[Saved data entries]
══════

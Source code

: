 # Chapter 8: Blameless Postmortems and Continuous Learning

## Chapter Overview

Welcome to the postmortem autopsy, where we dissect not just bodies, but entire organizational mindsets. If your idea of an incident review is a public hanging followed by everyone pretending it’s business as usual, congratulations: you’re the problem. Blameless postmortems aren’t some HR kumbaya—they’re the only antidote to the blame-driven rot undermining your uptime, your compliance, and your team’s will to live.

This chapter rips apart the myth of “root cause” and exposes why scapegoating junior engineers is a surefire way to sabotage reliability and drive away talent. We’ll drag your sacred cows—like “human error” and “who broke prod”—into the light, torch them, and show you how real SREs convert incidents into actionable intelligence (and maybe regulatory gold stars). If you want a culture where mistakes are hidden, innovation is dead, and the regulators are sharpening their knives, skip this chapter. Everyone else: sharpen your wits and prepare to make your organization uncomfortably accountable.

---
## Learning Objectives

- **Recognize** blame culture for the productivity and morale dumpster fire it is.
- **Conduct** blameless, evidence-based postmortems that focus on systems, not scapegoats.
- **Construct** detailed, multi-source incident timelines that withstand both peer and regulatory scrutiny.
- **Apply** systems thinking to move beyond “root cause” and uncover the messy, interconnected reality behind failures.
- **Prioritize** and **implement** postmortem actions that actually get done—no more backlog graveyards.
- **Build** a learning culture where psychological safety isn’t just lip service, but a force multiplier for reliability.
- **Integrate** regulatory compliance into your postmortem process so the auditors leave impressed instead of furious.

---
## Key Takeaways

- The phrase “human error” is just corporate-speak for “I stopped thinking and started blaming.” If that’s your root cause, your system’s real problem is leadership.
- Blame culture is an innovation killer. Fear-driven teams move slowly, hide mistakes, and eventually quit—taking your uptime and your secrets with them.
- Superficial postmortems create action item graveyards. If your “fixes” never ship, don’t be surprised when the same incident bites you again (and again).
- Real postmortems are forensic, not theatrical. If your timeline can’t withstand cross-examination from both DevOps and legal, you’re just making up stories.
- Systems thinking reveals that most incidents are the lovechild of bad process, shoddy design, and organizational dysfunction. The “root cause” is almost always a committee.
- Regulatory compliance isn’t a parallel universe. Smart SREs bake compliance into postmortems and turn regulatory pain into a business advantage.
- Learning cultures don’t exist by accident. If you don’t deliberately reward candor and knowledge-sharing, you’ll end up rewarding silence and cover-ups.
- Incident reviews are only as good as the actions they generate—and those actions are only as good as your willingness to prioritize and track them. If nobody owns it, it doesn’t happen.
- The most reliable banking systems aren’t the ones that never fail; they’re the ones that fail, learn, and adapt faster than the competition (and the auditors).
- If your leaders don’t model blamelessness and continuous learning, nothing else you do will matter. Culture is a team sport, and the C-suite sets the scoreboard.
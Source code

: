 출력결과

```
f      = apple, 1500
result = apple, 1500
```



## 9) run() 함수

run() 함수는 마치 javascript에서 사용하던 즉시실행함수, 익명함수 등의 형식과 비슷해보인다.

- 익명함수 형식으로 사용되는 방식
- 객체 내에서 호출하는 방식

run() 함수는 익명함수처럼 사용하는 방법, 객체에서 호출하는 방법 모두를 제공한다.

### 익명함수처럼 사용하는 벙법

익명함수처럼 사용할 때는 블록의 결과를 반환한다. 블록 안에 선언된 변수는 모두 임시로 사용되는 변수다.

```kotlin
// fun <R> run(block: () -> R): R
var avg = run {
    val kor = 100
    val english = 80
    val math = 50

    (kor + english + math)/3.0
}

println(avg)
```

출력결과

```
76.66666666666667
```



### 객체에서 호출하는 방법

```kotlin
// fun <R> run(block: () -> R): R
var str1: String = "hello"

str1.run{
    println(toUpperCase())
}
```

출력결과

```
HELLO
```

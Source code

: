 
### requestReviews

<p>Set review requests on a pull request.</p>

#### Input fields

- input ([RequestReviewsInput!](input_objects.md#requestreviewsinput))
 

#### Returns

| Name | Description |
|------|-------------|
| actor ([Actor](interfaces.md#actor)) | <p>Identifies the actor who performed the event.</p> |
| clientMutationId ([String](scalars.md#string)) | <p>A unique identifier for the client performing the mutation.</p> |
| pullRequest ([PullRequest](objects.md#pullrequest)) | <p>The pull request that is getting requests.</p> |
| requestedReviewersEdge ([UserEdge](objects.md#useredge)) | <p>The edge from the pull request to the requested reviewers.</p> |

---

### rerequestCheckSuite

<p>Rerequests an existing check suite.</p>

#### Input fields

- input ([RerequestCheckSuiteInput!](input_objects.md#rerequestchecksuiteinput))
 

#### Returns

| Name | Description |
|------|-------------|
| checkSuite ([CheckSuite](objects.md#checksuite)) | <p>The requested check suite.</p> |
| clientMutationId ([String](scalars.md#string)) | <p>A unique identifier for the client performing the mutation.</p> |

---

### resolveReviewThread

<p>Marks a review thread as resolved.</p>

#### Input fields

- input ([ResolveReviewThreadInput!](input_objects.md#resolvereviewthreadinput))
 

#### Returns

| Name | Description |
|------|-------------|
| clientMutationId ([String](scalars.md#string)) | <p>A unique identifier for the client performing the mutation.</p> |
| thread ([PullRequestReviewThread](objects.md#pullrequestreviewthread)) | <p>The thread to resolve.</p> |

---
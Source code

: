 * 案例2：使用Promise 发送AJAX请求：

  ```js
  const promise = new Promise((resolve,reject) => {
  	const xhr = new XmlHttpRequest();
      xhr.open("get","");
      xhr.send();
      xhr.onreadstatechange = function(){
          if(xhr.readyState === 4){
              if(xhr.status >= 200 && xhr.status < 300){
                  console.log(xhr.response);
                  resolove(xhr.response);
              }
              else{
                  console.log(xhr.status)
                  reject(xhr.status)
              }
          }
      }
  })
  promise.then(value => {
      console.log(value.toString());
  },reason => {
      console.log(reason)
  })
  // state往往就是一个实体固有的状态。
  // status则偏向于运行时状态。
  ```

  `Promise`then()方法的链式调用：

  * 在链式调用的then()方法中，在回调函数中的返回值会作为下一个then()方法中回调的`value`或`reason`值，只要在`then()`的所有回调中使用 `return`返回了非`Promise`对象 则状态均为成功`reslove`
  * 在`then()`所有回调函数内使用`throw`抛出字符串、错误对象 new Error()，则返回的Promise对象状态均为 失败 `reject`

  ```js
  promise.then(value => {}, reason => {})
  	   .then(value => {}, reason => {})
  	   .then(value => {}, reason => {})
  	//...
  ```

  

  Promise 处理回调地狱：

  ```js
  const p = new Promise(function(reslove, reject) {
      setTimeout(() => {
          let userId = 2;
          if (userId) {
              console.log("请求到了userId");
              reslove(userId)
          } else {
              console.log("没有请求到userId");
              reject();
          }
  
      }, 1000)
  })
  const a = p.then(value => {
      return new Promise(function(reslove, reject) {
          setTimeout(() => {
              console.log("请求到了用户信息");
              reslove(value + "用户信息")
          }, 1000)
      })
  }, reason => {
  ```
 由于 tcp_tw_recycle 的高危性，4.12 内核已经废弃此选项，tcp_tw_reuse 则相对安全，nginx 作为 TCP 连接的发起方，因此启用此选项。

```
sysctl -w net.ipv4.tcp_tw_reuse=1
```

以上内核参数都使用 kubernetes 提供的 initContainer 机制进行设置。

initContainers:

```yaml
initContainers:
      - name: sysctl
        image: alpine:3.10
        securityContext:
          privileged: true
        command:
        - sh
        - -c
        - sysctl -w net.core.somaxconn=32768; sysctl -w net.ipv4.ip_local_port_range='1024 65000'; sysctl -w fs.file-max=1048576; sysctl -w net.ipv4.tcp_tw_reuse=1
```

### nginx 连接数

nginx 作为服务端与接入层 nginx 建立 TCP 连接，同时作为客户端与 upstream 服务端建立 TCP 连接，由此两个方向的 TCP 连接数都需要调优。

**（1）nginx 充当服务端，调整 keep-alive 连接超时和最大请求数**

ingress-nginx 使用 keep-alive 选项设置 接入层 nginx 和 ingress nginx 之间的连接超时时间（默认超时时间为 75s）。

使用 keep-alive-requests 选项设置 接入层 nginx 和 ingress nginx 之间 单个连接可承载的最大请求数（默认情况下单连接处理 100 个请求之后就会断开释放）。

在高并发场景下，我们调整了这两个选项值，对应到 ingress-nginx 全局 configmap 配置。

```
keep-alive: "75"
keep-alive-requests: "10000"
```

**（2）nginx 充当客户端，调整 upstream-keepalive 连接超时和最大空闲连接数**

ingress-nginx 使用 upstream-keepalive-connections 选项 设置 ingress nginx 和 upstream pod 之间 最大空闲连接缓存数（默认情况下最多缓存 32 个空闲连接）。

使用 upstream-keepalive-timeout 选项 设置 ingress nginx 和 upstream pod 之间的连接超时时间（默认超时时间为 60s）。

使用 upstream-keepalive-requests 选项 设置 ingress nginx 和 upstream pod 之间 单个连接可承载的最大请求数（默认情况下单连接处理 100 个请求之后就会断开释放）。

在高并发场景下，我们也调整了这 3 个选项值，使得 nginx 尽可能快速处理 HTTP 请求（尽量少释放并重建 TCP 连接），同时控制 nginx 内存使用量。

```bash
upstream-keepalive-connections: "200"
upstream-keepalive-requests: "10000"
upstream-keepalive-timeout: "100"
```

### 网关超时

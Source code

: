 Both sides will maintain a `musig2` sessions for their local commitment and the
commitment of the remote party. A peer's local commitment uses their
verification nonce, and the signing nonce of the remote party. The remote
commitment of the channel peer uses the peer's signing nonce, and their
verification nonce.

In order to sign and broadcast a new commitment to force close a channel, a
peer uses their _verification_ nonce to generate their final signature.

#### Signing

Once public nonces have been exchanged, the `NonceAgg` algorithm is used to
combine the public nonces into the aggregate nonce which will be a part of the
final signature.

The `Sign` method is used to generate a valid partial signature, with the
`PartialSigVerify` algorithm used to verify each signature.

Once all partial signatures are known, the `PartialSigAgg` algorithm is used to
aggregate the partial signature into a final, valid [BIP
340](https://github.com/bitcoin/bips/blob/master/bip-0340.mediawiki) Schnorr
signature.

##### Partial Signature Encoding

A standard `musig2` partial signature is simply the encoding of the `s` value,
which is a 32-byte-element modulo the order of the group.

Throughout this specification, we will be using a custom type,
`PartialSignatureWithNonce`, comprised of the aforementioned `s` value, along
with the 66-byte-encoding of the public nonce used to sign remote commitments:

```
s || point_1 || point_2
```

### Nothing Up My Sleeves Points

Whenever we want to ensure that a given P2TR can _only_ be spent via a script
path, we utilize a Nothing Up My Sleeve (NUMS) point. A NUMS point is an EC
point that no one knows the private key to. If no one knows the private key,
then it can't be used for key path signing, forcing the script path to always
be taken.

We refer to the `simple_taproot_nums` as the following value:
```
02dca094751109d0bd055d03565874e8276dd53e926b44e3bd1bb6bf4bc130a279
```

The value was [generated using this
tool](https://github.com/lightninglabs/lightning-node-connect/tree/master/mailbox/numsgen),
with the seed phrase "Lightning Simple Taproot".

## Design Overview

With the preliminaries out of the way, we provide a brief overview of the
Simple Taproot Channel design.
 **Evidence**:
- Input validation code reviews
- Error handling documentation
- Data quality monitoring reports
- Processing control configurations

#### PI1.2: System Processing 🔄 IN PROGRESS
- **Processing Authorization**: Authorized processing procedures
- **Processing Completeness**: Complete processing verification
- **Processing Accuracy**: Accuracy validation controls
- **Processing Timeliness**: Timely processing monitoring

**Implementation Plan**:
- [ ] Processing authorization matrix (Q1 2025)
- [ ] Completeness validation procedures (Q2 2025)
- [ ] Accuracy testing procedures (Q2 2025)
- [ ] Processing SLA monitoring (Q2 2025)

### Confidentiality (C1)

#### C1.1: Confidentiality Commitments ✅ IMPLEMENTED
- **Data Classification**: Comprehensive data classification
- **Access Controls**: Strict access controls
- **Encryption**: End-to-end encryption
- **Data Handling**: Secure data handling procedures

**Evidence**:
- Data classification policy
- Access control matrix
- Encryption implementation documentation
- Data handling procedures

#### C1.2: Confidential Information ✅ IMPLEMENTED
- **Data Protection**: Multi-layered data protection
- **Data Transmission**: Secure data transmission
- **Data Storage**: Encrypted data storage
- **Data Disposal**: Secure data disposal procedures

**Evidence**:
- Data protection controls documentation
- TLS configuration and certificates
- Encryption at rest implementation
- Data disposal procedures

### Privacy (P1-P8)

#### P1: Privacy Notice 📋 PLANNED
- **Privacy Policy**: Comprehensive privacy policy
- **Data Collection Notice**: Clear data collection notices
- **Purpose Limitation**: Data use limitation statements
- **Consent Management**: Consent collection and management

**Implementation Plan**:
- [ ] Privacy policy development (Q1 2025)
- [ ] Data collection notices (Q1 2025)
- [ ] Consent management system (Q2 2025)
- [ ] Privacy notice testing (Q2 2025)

══════

Task to carry out.
In how many lines of the records does the word "Privacy" occur? Reply with the number only.

Exercise response.
5